The weather may be hotting up, but here at Barefaced we’re still sippin’ on tea. Matcha tea that is. Yes, it’s a bit of a trend but the benefits are real – and now available in handy tea bags from the lovely people at Pukka Herbs, it’s easer than ever to reap them!
Matcha tea is a type of green tea in a powdered form. It originates from Japan, where it’s best known for its use in tea ceremonies.
Matcha, other green teas and regular (black) tea are actually made from the same plant – Camellia sinensis. Most green teas are simply made by steaming fresh Camellia leaves. Making matcha tea involves a more complex process. It’s made only from the fresh leaf tips. The plants are shaded from the sun between the time when the new leaf shoots start to appear and when theyare picked. The shade is said to increase the content of chlorophyll and other nutrients, including the amino acid L-theanine (more on L-theanine below). After picking the best leaves, they’re steamed, gently air-dried, and then ground into a fine powder, removing any fibres. What’s so magical about green tea… and matcha?
- The primary health-boosting quality of green tea is undoubtedly its content of antioxidants. These include a type of flavonols called catechins, of which the most abundant is epigallocatechin gallate (EGCG). Catechins have been found to have anti-inflammatory activity , anti-cancer and anti-aging properties , amongst others.
- A study carried out on teas bought from supermarkets in the UK found that you could get up to 400mg of catechins by drinking three cups of green tea, but less than 100mg from regular or black tea . However, matcha trumps them all!
- A study carried out at the University of Colorado found that the content of the catechin EGCG available in a cup of matcha can be over 100 times greater than that found in a standard China green tea. 
Improving metabolism and supporting weight loss
- In a study carried out with 35 obese men and women, it was found that those who drank four cups of green tea daily for two months lost significantly more weight than those who consumed a placebo .
- And in another trial on 10 men, it was found that when the men consumed green tea extract in the morning they had a 4% higher energy expenditure over 24 hours (i.e. they burned 4% more calories) than when consuming a placebo.
- When the men took caffeine only (the same amount as found in the green tea), this had no effect, indicating that it’s not just the caffeine at work. 
- Green tea may support weight loss in several ways: increasing thermogenesis (calorie burning), increasing fat oxidation (burning of fat for energy), reducing fat absorption, and even reducing appetite! [6, 8, 9]

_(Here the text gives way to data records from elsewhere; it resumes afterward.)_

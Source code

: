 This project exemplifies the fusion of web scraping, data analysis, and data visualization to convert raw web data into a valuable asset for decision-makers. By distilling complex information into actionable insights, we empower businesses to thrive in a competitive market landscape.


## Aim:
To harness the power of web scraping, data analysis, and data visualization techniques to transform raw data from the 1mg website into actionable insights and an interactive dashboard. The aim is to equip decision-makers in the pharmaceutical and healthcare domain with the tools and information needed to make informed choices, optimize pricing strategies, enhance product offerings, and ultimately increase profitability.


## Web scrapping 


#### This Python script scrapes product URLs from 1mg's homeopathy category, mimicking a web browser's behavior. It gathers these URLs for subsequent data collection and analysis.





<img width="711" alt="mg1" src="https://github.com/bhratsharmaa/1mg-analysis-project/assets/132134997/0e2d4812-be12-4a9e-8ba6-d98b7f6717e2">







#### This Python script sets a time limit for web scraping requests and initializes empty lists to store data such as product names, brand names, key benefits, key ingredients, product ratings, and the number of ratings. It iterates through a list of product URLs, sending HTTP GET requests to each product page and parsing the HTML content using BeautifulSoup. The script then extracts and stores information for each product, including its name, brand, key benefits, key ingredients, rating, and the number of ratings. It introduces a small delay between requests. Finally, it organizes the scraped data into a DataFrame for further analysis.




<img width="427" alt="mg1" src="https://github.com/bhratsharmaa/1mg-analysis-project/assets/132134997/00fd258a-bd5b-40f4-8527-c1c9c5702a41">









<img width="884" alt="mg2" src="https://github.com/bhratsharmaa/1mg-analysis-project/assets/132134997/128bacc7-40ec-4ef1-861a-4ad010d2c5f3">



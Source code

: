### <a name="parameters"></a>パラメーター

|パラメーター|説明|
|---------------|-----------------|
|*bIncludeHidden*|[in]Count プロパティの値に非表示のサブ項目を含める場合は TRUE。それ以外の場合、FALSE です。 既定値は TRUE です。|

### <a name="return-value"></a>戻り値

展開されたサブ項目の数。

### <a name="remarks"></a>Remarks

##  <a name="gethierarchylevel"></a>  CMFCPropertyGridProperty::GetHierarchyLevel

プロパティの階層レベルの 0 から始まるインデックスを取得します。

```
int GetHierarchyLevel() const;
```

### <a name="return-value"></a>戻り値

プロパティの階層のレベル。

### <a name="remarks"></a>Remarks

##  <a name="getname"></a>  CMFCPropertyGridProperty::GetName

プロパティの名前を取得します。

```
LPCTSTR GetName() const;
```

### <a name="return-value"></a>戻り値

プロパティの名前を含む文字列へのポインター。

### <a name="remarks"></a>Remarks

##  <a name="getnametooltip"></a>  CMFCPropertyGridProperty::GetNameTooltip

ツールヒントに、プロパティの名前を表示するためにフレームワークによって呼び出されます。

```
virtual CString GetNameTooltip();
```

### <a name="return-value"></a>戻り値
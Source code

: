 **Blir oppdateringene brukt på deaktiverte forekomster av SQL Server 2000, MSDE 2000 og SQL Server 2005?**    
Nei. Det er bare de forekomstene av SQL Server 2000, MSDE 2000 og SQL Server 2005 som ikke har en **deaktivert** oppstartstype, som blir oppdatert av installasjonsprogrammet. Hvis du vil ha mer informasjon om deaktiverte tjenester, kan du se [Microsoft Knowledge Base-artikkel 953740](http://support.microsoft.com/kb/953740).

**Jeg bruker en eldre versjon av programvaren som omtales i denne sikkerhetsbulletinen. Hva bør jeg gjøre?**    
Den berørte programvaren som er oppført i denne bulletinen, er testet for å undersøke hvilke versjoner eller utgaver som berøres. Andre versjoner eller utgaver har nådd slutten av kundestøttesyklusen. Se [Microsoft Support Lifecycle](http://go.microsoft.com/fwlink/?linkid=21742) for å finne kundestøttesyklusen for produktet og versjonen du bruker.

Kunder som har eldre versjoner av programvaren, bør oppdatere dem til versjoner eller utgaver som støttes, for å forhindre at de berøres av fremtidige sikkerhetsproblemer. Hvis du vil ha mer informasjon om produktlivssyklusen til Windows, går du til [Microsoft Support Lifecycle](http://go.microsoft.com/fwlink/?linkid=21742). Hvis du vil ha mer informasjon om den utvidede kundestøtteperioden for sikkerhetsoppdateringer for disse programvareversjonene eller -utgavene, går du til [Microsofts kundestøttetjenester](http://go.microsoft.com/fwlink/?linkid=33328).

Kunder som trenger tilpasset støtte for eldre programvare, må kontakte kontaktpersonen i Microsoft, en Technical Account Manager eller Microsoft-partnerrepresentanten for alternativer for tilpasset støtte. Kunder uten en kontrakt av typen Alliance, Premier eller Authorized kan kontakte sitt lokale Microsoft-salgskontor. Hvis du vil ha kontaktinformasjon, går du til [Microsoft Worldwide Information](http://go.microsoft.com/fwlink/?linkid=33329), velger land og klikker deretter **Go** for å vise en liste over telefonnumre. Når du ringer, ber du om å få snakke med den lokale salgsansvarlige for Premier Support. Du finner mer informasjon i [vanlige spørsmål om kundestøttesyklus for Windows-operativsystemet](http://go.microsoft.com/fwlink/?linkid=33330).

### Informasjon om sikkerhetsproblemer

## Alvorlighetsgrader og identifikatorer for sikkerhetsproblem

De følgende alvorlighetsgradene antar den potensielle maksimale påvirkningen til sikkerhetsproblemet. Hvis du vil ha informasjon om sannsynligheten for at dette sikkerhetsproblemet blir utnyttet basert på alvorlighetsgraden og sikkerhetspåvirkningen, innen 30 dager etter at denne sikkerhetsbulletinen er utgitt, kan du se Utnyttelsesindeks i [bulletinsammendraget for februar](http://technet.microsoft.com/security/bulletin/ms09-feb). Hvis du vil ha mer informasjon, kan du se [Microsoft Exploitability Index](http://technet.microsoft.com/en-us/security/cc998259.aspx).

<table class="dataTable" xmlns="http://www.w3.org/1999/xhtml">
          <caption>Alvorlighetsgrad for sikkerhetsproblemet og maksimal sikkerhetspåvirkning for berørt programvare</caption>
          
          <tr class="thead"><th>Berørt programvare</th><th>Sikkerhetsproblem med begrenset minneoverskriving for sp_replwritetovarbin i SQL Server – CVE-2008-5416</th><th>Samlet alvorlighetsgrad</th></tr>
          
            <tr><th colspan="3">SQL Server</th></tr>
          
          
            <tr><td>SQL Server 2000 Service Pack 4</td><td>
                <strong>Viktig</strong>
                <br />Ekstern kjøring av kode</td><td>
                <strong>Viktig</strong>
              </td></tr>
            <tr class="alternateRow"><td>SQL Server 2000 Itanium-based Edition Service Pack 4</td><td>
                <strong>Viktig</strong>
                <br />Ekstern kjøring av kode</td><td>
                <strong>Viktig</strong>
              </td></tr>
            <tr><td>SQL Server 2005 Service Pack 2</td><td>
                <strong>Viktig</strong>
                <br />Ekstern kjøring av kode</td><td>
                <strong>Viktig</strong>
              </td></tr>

Feeling stressed? Swap your coffee for green tea
- Green tea does contain some caffeine, but less than coffee. But the primary reason that tea is a better choice when we’re stressed is thanks to its content of a natural substance called L-theanine, which is virtually unique to the tea plant. L-theanine has been found to have a relaxing effect on the mind, reduce anxiety, and help with focus and concentration. It’s thought to do this by increasing alpha waves in the brain, which are associated with being ‘calm but alert’ – i.e. increasing relaxation without causing drowsiness [10, 11].
- Matcha green tea in particular is said to have a high percentage of relaxing theanine . So swap your coffee for a matcha tea or matcha latte in the morning – you should feel more alert without getting the jitters.

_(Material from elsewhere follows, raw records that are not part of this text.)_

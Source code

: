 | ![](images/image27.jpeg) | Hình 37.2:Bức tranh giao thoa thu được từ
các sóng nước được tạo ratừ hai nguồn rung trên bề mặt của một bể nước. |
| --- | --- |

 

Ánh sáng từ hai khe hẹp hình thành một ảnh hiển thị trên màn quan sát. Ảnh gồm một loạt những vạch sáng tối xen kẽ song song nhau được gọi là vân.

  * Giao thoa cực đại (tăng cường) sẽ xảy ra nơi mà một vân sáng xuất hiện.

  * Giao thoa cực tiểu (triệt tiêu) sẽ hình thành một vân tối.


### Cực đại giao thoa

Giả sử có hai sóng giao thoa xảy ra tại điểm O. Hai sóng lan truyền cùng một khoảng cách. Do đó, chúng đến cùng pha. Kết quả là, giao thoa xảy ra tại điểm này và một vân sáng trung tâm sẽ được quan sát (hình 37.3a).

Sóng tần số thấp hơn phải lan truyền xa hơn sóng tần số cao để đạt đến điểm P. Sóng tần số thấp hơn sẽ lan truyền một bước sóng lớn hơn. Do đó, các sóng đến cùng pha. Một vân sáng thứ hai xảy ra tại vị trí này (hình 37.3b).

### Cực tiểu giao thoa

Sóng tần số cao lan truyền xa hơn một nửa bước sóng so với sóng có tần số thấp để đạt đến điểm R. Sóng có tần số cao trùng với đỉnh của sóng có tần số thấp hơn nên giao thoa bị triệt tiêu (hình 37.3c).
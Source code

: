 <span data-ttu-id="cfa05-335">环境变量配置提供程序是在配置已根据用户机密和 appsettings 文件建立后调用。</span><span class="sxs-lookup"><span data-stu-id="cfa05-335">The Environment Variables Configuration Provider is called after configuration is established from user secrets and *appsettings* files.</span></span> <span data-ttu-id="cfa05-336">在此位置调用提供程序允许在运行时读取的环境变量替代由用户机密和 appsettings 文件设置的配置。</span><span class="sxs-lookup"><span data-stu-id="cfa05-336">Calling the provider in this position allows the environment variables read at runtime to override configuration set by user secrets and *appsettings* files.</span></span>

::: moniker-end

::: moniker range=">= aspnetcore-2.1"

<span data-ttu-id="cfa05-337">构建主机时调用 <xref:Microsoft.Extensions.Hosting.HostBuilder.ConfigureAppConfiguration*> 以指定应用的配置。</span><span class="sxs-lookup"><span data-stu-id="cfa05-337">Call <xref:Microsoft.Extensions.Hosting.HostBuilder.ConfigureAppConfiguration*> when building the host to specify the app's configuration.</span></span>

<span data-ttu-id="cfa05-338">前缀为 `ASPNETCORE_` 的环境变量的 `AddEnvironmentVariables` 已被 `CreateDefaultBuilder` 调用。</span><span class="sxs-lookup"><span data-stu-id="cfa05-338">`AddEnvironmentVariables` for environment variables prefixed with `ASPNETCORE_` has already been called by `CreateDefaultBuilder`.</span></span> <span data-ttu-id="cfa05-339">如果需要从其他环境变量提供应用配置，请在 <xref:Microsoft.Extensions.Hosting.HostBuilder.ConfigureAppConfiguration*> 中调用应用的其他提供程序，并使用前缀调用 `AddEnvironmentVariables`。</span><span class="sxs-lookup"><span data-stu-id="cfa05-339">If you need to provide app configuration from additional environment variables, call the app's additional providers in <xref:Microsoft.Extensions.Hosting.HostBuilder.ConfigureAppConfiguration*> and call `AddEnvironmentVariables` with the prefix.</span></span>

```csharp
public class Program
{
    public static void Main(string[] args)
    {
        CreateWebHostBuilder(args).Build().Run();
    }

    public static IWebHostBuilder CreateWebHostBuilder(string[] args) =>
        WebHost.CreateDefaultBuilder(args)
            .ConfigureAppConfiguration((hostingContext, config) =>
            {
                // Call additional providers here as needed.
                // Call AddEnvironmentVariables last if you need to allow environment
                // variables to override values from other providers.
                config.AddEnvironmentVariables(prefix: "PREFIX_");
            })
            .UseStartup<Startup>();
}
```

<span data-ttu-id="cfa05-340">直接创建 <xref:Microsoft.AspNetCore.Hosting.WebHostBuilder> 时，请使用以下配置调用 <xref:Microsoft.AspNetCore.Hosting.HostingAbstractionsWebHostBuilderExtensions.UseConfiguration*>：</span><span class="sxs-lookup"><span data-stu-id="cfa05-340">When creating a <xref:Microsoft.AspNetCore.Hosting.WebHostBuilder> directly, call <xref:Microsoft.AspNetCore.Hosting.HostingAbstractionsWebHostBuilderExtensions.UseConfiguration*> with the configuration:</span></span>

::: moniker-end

Anti-ageing: memory and brain health
- Studies have suggested that catechins in green tea can reach the brain and help protect the neurons (nerve cells), and reduce decline in brain function .
- Green tea may specifically help to prevent Alzheimer’s disease, one of the primary causes of memory loss. To get technical for a moment, it’s been reported that the catechins in green tea can help prevent the build-up of amyloid plaques, and also help reduce accumulation of phosphorylated tau proteins [15, 16] – these are two of the processes that occur in Alzheimer’s disease and lead to decline in memory and cognitive function (thinking, reasoning, learning, etc.).
- Studies also suggest that L-theanine, the ‘relaxing’ amino acid in green and matcha tea, may have benefits for memory and reducing decline in cognitive function as we get older. 
Maintaining bone strength
- Green tea may be particularly beneficial for our bone strength too. Although studies find that both black and green teas may be supportive, many more studies have shown benefits of green tea. It’s been found, for example, that EGCG can decrease our numbers of osteoclasts – the cells that break down bone; and increasethe numbers and activity of osteoblasts – the cells that build bone. .
Green tea for a healthy mouth and fresh breath
- Among the specific research findings, green tea has been shown to have potent anti-bacterial activity against several of the bacteria that cause gum disease and tooth decay .
- In the form of a mouthwash, it’s been found to help reduce plaque and gum disease, including in a recent study carried out on 110 men .
- Several studies have found that green tea can help reduce bad breath (halitosis) thanks to its natural disinfectant and deodorant activities [20, 21].